Hearing continues tomorrow
Respondents ordered to file affidavits


Stabroek News
March 25, 2001


Chief Justice Desiree Bernard yesterday adjourned to tomorrow, the hearing into an injunction being sought by the PNC REFORM to prevent the swearing in of Bharrat Jagdeo as elected President of Guyana.

She ordered that the Elections Commission, the Attorney General and President Jagdeo be named as respondents to the application for the prohibition order filed by lawyers on behalf of PNC/R candidate Joseph Hamilton.

She also ordered counsel for Hamilton to effect service of the motion and affidavit on the lawyers for the respondents, who have agreed to accept service on behalf of their clients. With respect to the Elections Commission she ordered that it provide an affidavit detailing the circumstances under which the instrument declaring President Jagdeo as President was made.
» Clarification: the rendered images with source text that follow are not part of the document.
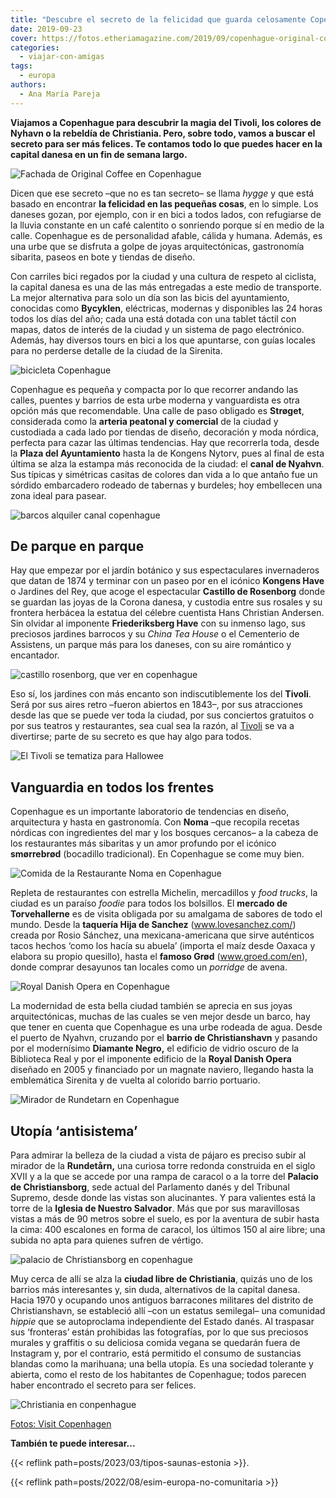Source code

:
 ```yaml
---
title: "Descubre el secreto de la felicidad que guarda celosamente Copenhague"
date: 2019-09-23
cover: https://fotos.etheriamagazine.com/2019/09/copenhague-original-coffee.jpg
categories: 
  - viajar-con-amigas
tags: 
  - europa
authors: 
  - Ana María Pareja
---
```


**Viajamos a Copenhague para descubrir la magia del Tivoli, los colores de Nyhavn o la 
rebeldía de Christiania. Pero, sobre todo, vamos a buscar el secreto para ser más 
felices. Te contamos todo lo que puedes hacer en la capital danesa en un fin de semana 
largo.** 

![Fachada de Original Coffee en Copenhague](https://fotos.etheriamagazine.com/2019/09/copenhague-original-coffee.jpg "Original Coffee.")

Dicen que ese secreto –que no es tan secreto– se llama _hygge_ y que está basado en 
encontrar **la felicidad en las pequeñas cosas**, en lo simple. Los daneses gozan, por 
ejemplo, con ir en bici a todos lados, con refugiarse de la lluvia constante en un café 
calentito o sonriendo porque sí en medio de la calle. Copenhague es de personalidad 
afable, cálida y humana. Además, es una urbe que se disfruta a golpe de joyas 
arquitectónicas, gastronomía sibarita, paseos en bote y tiendas de diseño. 

Con carriles bici regados por la ciudad y una cultura de respeto al ciclista, la capital 
danesa es una de las más entregadas a este medio de transporte. La mejor alternativa 
para solo un día son las bicis del ayuntamiento, conocidas como **Bycyklen**, 
eléctricas, modernas y disponibles las 24 horas todos los días del año; cada una está 
dotada con una tablet táctil con mapas, datos de interés de la ciudad y un sistema de 
pago electrónico. Además, hay diversos tours en bici a los que apuntarse, con guías 
locales para no perderse detalle de la ciudad de la Sirenita. 

![bicicleta Copenhague](https://fotos.etheriamagazine.com/2019/09/3-dias-copenhague-en-bici.jpg "La bicicleta es imprescindible en Copenhague.")

Copenhague es pequeña y compacta por lo que recorrer andando las calles, puentes y 
barrios de esta urbe moderna y vanguardista es otra opción más que recomendable. Una 
calle de paso obligado es **Strøget**, considerada como la **arteria peatonal y 
comercial** de la ciudad y custodiada a cada lado por tiendas de diseño, decoración y 
moda nórdica, perfecta para cazar las últimas tendencias. Hay que recorrerla toda, desde 
la **Plaza del Ayuntamiento** hasta la de Kongens Nytorv, pues al final de esta última 
se alza la estampa más reconocida de la ciudad: el **canal de Nyahvn**. Sus típicas y 
simétricas casitas de colores dan vida a lo que antaño fue un sórdido embarcadero 
rodeado de tabernas y burdeles; hoy embellecen una zona ideal para pasear. 

![barcos alquiler canal copenhague](https://fotos.etheriamagazine.com/2019/09/alquilar-barco-copenhague-GoBoat4.jpg "Barcos de alquiler para recorrer el canal.")

## De parque en parque

Hay que empezar por el jardín botánico y sus espectaculares invernaderos que datan de 
1874 y terminar con un paseo por en el icónico **Kongens Have** o Jardines del Rey, que 
acoge el espectacular **Castillo de Rosenborg** donde se guardan las joyas de la Corona 
danesa, y custodia entre sus rosales y su frontera herbácea la estatua del célebre 
cuentista Hans Christian Andersen. Sin olvidar al imponente **Friederiksberg Have** con 
su inmenso lago, sus preciosos jardines barrocos y su _China Tea House_ o el Cementerio 
de Assistens, un parque más para los daneses, con su aire romántico y encantador. 

![castillo rosenborg, que ver en copenhague](https://fotos.etheriamagazine.com/2019/09/copenhague-castillo-Rosenborg.jpg "Castillo de Rosenborg. © Martin Heiberg")

Eso sí, los jardines con más encanto son indiscutiblemente los del **Tivoli**. Será por 
sus aires retro –fueron abiertos en 1843–, por sus atracciones desde las que se puede 
ver toda la ciudad, por sus conciertos gratuitos o por sus teatros y restaurantes, sea 
cual sea la razón, al 
[Tivoli](https://www.tivoligardens.com/en?_ga=2.40356514.1404149184.1568137116-1028718693.1568137116) 
se va a divertirse; parte de su secreto es que hay algo para todos. 

![El Tivoli se tematiza para Hallowee](https://fotos.etheriamagazine.com/2019/09/tivoli-copenhague-halloween.jpg "El Tivoli se tematiza para Halloween y en otras ocasiones especiales del año.")

## Vanguardia en todos los frentes

Copenhague es un importante laboratorio de tendencias en diseño, arquitectura y hasta en 
gastronomía. Con **Noma** –que recopila recetas nórdicas con ingredientes del mar y los 
bosques cercanos– a la cabeza de los restaurantes más sibaritas y un amor profundo por 
el icónico **smørrebrød** (bocadillo tradicional). En Copenhague se come muy bien. 

![Comida de la Restaurante Noma en Copenhague](https://fotos.etheriamagazine.com/2019/09/restaurante-noma-Copenhagen.jpg "Restaurante Noma.")

Repleta de restaurantes con estrella Michelin, mercadillos y _food trucks_, la ciudad es 
un paraíso _foodie_ para todos los bolsillos. El **mercado de Torvehallerne** es de 
visita obligada por su amalgama de sabores de todo el mundo. Desde la **taquería Hija de 
Sanchez** (www.lovesanchez.com/) creada por Rosio Sánchez, una mexicana-americana que 
sirve auténticos tacos hechos ‘como los hacía su abuela’ (importa el maíz desde Oaxaca y 
elabora su propio quesillo), hasta el **famoso Grød** (www.groed.com/en), donde comprar 
desayunos tan locales como un _porridge_ de avena. 

![Royal Danish Opera en Copenhague](https://fotos.etheriamagazine.com/2019/09/copenague-royal-opera.jpg "Royal Danish Opera. © Jens Markus Lindhe")

La modernidad de esta bella ciudad también se aprecia en sus joyas arquitectónicas, 
muchas de las cuales se ven mejor desde un barco, hay que tener en cuenta que Copenhague 
es una urbe rodeada de agua. Desde el puerto de Nyahvn, cruzando por el **barrio de 
Christianshavn** y pasando por el modernísimo **Diamante Negro,** el edificio de vidrio 
oscuro de la Biblioteca Real y por el imponente edificio de la **Royal Danish Opera** 
diseñado en 2005 y financiado por un magnate naviero, llegando hasta la emblemática 
Sirenita y de vuelta al colorido barrio portuario. 

![Mirador de Rundetarn en Copenhague](https://fotos.etheriamagazine.com/2019/09/mirador-Rundetarn.jpg "Mirador de Rundetårn.")

## Utopía ‘antisistema’

Para admirar la belleza de la ciudad a vista de pájaro es preciso subir al mirador de la 
**Rundetårn,** una curiosa torre redonda construida en el siglo XVII y a la que se 
accede por una rampa de caracol o a la torre del **Palacio de Christiansborg**, sede 
actual del Parlamento danés y del Tribunal Supremo, desde donde las vistas son 
alucinantes. Y para valientes está la torre de la **Iglesia de Nuestro Salvador**. Más 
que por sus maravillosas vistas a más de 90 metros sobre el suelo, es por la aventura de 
subir hasta la cima: 400 escalones en forma de caracol, los últimos 150 al aire libre; 
una subida no apta para quienes sufren de vértigo. 

![palacio de Christiansborg en copenhague](https://fotos.etheriamagazine.com/2019/09/copenague-palacio-Christiansborg.jpg "Palacio de Christiansborg.")

Muy cerca de allí se alza la **ciudad libre de Christiania**, quizás uno de los barrios 
más interesantes y, sin duda, alternativos de la capital danesa. Hacia 1970 y ocupando 
unos antiguos barracones militares del distrito de Christianshavn, se estableció allí 
–con un estatus semilegal– una comunidad _hippie_ que se autoproclama independiente del 
Estado danés. Al traspasar sus ‘fronteras’ están prohibidas las fotografías, por lo que 
sus preciosos murales y graffitis o su deliciosa comida vegana se quedarán fuera de 
Instagram y, por el contrario, está permitido el consumo de sustancias blandas como la 
marihuana; una bella utopía. Es una sociedad tolerante y abierta, como el resto de los 
habitantes de Copenhague; todos parecen haber encontrado el secreto para ser felices. 

![Christiania en conpenhague](https://fotos.etheriamagazine.com/2019/09/comunidad-hippie-Christiania.jpg "Christiania. © Peter Holliday")

[Fotos: Visit Copenhagen](http://www.visitcopenhagen.com/) 

**También te puede interesar...** 

{{< reflink path=posts/2023/03/tipos-saunas-estonia >}}. 

{{< reflink path=posts/2022/08/esim-europa-no-comunitaria >}}
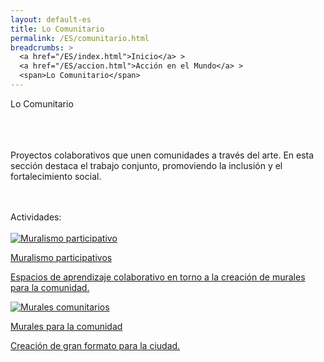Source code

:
 ```yaml
---
layout: default-es
title: Lo Comunitario
permalink: /ES/comunitario.html
breadcrumbs: >
  <a href="/ES/index.html">Inicio</a> >
  <a href="/ES/accion.html">Acción en el Mundo</a> >
  <span>Lo Comunitario</span>
---
```



  <!-- Título principal -->
  <div class="titulo">Lo Comunitario</div>
<br>
<br>
<br>
  <!-- Texto descriptivo -->
  <p class="parrafo">
    Proyectos colaborativos que unen comunidades a través del arte. En esta sección
    destaca el trabajo conjunto, promoviendo la inclusión y el fortalecimiento social.
  </p>

<br>
<br>
<!-- Subtítulo para las categorías/actividades -->
<div class="subtitulo">Actividades:</div>

<br>

<!-- Contenedor de botones estilo 'fancy-button' -->
<div class="button-container">
  <!-- Botón 1: Talleres participativos -->
  <a href="/ES/talleres-participativos.html" class="fancy-button">
    <div class="button-content">
      <img src="/assets/img/talleres-participativos.gif" alt="Muralismo participativo">
      <p class="title">Muralismo participativos</p>
      <p class="subtitle">Espacios de aprendizaje colaborativo en torno a la creación de murales para la comunidad.</p>
    </div>
  </a>

  <!-- Botón 2: Murales en festivales al aire libre -->
  <a href="/ES/murales-comunitarios.html" class="fancy-button">
    <div class="button-content">
      <img src="/assets/img/murales-comunitarios.gif" alt="Murales comunitarios">
      <p class="title">Murales para la comunidad</p>
      <p class="subtitle">Creación de gran formato para la ciudad.</p>
    </div>
  </a>

</div>
<br>
<br>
Senior Counsel Doodnauth Singh and Ralph Ramkarran, counsel respectively for the Attorney General and President Jagdeo had submitted on Friday that because the instrument had been issued by Chairman of the Elections Commission, Maj Gen (rtd) Joe Singh, the court had no jurisdiction to hear the application. They also submitted that the allegations in the affidavit could not be moved by a constitutional motion but should be the subject of an elections petition.

At yesterday's hearing, legal adviser to the Commission, Bryn Pollard, SC, informed the court that both the governing PPP/Civic and the parliamentary opposition parties were represented on the Elections Commission. He said too that they (the six commissioners) were present when the instrument was signed and that it was the intention to publish it in an extraordinary issue of the Official Gazette on March 23. However, to prevent a recurrence of the events of 1997, Pollard said, the commission held back when Justice Bernard informed that the application had been made to the court for a prohibition order to prevent President Jagdeo from being sworn in.

He said too that when Chief Election Officer (ag) Gocool Boodoo, announced the results of the elections on Friday all the commissioners were present and there was no dissent.

When the hearing resumed yesterday, Basil Williams, lead counsel for Hamilton, contended that by raising the preliminary objections, counsel for the Attorney General and President Jagdeo were seeking to gain an unfair advantage as his client would have to reveal his case and they would be able to tailor their affidavit in answer accordingly. He contended that neither of the two parties was properly before the court.

He also contended that the statement by Singh that the results were announced at 4:30 am was an attempt to introduce viva voce evidence and that only once in 100 years had that procedure been followed in cases such as the one before the court.

Williams also contended that the instrument issued by the commission under Article 177(2) was different to that required under article 117(6)(a) and (b) with the latter being required when there was a challenge to the person declared as elected to the presidency.

This argument led Justice Bernard to consider the fact that a swearing-in ceremony was only the outward formality of something already done and that the issue was really the declaration of President Bharrat Jagdeo as the winner of the presidential elections by the instrument signed by Maj Gen Singh.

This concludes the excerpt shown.